AWS Autoscaling application instances

In the last few posts, I have talked about how to host your application on EC2 instance, how to create a replica of application instances, and load-balancing them behind a classic load balancer. The load balancer did help us distributing load among various instances of the application, but that approach had a serious drawback, i.e., you had to have all the instances of application up and running beforehand. We have not thought about money we would be paying extra even if the application load is too low or a situation where our instances will choke when the load is too high.

Autoscaling comes to rescue in such a situation, as the name suggests, you can tell AWS to scale up or down the application instances based on the load coming in for the application. Let’s take a look at how this can be achieved.
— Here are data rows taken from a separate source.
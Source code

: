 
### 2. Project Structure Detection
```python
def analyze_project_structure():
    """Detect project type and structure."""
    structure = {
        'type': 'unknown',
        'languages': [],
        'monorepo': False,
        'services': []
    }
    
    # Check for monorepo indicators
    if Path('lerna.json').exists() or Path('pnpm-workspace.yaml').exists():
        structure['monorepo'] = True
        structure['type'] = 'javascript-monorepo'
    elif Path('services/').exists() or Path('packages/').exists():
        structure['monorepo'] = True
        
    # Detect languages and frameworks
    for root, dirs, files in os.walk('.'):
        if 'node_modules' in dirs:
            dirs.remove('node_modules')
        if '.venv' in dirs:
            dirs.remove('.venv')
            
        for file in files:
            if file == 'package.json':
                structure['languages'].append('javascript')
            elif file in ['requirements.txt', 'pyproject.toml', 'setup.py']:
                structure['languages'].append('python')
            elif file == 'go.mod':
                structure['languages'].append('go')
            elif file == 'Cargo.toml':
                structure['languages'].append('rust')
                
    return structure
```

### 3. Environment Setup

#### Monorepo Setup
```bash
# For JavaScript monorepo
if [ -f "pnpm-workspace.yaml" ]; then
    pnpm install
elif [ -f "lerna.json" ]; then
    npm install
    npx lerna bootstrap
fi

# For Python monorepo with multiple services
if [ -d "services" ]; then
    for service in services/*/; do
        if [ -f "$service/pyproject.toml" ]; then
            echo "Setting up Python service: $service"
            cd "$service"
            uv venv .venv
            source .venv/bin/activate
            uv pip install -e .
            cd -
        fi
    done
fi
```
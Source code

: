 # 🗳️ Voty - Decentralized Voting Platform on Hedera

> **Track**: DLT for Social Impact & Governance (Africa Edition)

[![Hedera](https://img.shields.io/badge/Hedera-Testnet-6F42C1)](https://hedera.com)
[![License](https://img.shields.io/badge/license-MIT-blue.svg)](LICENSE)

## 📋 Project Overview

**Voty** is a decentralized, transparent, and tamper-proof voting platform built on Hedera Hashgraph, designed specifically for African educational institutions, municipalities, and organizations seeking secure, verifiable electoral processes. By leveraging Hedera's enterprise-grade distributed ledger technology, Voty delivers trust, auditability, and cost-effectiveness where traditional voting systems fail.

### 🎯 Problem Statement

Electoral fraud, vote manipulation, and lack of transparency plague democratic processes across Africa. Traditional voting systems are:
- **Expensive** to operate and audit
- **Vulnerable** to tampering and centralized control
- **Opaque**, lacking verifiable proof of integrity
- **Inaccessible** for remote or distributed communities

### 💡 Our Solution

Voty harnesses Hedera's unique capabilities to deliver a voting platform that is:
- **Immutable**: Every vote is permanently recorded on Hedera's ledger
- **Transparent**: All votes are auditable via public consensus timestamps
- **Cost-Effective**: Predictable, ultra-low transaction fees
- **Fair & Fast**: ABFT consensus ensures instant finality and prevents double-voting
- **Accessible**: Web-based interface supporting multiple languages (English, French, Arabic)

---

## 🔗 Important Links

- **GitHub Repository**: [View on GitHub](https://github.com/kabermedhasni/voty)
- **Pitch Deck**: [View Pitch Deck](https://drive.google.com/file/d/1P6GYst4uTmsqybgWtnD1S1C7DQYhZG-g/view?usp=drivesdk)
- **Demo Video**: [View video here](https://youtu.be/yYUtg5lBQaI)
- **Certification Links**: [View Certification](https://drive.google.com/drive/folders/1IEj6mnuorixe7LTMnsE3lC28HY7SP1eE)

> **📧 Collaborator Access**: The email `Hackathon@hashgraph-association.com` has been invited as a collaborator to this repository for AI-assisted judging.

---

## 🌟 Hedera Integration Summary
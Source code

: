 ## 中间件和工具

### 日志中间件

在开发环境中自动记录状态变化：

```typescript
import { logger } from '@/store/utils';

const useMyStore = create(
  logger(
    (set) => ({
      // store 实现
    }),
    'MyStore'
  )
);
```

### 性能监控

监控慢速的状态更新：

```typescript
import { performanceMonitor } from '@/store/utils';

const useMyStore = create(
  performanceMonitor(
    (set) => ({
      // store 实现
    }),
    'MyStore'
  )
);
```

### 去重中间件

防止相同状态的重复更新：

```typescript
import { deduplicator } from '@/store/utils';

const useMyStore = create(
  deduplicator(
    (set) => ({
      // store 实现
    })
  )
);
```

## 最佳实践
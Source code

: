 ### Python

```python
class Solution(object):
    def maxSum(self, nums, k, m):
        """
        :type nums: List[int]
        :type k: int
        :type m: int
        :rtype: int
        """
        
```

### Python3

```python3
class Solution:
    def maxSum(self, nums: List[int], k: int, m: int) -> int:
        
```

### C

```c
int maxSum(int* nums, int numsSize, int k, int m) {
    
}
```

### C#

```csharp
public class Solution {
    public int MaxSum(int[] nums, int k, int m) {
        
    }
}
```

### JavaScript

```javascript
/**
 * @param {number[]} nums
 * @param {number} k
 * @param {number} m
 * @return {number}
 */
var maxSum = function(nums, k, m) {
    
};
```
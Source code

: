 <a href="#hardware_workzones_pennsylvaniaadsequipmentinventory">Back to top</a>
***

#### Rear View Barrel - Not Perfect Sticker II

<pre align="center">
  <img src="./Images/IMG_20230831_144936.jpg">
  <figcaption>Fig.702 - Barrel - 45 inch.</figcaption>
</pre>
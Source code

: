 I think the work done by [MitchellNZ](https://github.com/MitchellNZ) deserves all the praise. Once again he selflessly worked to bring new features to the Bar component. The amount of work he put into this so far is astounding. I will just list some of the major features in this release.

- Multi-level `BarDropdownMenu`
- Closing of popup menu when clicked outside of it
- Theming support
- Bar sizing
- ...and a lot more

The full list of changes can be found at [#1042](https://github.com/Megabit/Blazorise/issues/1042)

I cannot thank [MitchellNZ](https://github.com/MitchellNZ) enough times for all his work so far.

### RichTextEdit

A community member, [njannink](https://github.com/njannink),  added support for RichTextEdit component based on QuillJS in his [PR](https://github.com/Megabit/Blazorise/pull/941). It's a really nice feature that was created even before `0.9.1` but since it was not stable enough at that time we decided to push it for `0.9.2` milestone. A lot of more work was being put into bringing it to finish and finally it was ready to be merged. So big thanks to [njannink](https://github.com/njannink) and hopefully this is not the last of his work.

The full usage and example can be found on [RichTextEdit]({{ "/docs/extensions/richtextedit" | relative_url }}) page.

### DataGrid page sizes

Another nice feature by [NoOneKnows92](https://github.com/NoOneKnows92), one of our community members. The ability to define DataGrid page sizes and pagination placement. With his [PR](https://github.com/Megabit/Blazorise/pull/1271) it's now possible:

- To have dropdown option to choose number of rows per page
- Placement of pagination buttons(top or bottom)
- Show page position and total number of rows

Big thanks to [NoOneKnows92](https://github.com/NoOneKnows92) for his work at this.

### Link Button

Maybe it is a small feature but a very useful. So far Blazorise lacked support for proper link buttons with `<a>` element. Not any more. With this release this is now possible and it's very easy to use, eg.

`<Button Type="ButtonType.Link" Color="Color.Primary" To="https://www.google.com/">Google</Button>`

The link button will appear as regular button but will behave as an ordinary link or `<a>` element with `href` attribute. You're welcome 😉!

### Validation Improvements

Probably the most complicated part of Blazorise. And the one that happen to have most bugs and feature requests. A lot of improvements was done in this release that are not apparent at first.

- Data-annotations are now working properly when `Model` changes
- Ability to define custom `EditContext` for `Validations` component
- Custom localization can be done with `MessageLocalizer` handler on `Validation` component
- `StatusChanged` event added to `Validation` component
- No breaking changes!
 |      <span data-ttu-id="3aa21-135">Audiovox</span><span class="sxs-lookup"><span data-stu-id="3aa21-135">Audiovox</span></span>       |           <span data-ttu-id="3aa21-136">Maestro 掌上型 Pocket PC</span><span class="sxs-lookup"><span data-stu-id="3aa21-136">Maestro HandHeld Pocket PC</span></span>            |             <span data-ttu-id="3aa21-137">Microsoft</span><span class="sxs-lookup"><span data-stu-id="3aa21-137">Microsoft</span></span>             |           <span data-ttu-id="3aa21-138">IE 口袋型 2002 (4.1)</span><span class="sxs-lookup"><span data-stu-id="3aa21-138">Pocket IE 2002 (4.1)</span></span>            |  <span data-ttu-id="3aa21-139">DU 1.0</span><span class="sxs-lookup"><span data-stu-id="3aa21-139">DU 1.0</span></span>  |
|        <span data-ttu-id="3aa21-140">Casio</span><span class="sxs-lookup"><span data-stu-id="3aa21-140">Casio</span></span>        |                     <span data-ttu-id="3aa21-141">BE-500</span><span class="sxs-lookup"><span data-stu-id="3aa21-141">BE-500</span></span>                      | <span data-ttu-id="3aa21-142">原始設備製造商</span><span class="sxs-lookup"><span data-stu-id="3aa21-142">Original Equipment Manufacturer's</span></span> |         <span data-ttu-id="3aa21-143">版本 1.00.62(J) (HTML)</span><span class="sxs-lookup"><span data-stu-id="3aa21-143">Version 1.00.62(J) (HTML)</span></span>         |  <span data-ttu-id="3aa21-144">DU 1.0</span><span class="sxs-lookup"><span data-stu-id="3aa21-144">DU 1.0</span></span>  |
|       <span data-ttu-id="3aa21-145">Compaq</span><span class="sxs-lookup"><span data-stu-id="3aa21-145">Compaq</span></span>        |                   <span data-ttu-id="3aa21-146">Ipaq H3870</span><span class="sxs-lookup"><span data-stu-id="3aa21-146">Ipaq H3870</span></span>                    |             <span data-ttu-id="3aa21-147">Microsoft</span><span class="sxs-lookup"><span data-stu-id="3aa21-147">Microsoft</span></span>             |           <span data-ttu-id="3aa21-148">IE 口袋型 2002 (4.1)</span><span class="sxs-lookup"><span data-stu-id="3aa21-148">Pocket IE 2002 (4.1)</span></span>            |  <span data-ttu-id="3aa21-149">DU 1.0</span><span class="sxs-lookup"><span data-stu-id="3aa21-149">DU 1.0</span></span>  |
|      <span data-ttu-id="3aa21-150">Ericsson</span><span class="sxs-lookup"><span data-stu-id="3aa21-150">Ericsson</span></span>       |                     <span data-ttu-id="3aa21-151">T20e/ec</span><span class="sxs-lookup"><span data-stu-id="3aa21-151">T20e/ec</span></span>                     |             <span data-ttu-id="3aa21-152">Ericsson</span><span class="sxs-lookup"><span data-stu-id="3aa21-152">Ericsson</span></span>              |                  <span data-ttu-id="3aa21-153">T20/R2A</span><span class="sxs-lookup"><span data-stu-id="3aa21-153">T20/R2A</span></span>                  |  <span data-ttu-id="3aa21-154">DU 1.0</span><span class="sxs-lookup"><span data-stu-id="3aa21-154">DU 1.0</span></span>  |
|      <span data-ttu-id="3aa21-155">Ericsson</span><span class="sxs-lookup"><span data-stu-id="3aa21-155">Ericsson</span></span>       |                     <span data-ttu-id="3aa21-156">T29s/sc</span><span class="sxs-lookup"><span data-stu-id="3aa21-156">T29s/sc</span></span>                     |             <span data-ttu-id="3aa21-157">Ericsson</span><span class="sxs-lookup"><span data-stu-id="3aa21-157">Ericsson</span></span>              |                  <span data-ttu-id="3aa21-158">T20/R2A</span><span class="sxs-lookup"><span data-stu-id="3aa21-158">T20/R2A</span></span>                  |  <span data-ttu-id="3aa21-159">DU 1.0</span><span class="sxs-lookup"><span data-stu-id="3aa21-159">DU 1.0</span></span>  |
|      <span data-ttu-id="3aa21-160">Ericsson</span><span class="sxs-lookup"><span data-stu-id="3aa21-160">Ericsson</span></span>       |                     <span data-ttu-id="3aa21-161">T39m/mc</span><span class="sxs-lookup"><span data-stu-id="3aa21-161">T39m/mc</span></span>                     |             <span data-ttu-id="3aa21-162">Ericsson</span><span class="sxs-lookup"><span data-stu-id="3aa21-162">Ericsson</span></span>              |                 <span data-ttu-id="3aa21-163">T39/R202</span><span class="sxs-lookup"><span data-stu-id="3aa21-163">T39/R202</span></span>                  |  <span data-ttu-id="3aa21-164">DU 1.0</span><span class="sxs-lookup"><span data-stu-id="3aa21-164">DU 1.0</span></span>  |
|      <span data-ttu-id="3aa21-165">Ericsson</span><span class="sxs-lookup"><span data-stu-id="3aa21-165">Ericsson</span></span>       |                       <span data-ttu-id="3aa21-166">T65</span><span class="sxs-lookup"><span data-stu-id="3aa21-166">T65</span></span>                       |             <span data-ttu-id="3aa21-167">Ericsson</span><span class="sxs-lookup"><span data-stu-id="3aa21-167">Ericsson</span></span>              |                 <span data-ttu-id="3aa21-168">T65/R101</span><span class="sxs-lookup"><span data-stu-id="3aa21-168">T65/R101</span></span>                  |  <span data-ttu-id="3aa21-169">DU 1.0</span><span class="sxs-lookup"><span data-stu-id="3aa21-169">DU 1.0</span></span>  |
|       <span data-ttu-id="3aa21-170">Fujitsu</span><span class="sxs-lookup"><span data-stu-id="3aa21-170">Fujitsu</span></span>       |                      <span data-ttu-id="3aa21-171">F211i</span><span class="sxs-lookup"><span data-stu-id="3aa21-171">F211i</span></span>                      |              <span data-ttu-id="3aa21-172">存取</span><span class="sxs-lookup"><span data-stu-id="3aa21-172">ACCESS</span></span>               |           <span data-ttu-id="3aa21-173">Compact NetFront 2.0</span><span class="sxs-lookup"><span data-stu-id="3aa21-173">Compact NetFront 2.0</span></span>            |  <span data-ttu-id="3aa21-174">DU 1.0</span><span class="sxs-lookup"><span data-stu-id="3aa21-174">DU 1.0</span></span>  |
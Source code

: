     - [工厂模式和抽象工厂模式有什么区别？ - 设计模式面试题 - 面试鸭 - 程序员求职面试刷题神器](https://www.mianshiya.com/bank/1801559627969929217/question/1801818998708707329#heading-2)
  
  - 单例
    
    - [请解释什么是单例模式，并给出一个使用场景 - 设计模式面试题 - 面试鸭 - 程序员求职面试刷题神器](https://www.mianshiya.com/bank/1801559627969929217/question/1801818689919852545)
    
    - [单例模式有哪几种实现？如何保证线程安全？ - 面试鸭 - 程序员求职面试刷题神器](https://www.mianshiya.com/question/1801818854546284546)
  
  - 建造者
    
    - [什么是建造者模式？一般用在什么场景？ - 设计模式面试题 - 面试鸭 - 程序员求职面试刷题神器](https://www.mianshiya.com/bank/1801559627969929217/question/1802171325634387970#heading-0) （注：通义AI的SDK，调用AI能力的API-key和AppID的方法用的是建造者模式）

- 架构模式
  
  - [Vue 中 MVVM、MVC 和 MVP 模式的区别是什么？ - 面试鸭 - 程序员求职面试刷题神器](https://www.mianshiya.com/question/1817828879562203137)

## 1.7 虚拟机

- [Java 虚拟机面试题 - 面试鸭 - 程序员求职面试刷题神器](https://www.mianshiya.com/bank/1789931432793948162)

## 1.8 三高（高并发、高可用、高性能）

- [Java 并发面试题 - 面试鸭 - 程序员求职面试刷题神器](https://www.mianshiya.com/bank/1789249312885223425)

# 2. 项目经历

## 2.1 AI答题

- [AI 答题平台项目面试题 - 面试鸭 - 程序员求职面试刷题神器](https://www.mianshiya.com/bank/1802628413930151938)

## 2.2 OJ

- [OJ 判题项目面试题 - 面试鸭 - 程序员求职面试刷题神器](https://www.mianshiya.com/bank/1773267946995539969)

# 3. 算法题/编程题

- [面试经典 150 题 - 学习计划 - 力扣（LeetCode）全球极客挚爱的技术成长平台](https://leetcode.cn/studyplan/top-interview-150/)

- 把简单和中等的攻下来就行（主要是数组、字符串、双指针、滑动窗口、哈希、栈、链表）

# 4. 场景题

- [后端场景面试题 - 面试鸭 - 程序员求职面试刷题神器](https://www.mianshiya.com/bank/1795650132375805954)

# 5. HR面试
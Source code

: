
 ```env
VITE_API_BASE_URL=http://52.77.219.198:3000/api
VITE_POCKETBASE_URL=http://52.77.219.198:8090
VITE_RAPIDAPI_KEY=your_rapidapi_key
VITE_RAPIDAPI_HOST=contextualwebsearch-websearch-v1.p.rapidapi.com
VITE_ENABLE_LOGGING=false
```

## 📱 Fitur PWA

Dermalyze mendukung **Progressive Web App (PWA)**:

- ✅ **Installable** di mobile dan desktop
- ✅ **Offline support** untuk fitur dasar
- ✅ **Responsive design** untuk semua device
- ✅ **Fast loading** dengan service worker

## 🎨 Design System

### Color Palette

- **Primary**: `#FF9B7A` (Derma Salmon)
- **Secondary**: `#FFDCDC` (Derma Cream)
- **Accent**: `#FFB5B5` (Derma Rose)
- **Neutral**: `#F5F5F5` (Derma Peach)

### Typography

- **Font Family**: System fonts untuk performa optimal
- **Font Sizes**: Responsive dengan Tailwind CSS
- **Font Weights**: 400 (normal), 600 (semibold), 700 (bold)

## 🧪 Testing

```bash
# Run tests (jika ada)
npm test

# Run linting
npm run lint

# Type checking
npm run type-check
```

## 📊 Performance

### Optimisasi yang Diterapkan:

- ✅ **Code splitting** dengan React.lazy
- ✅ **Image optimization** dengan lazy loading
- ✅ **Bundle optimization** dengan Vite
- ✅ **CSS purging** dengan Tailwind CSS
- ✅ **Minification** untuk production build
To start, go to the “Auto Scaling Groups” option and select the “Create Auto Scaling Group” button. It will ask you to create a Launch Configuration first. This is nothing but a configuration to launch your EC2 instance. Similar to the way we created a replica of EC2 instance, we will select all the options, the only difference is that we are not actually launching an instance at this point, we are just creating a configuration, which will be used by Auto Scaling to create a new instance. Make sure you select AMI, machine type, security group, and key-pair care full to avoid any surprises.

Once you will create and select launch configuration, you will be redirected to create an autoscaling group.

Also at this point, you can specify if your application instances are being accessed through a load balancer.

Next, you can select scaling rules. For example, I can say that a minimum number of instances I want for autoscaling is 1 and the maximum it should go up to is 5. Also, I can say that scale up or down based on a rule that CPU utilization is on average 70%, that is if it goes up to create a new instance and if it goes down, kill an instance, of-course max and min limits will be honored.

You can leave all other options as default or provide settings if needed. Once creates, now your autoscaling group takes care of handling the load for your application, spawning new instances whenever needed maintaining cost-load balance for you.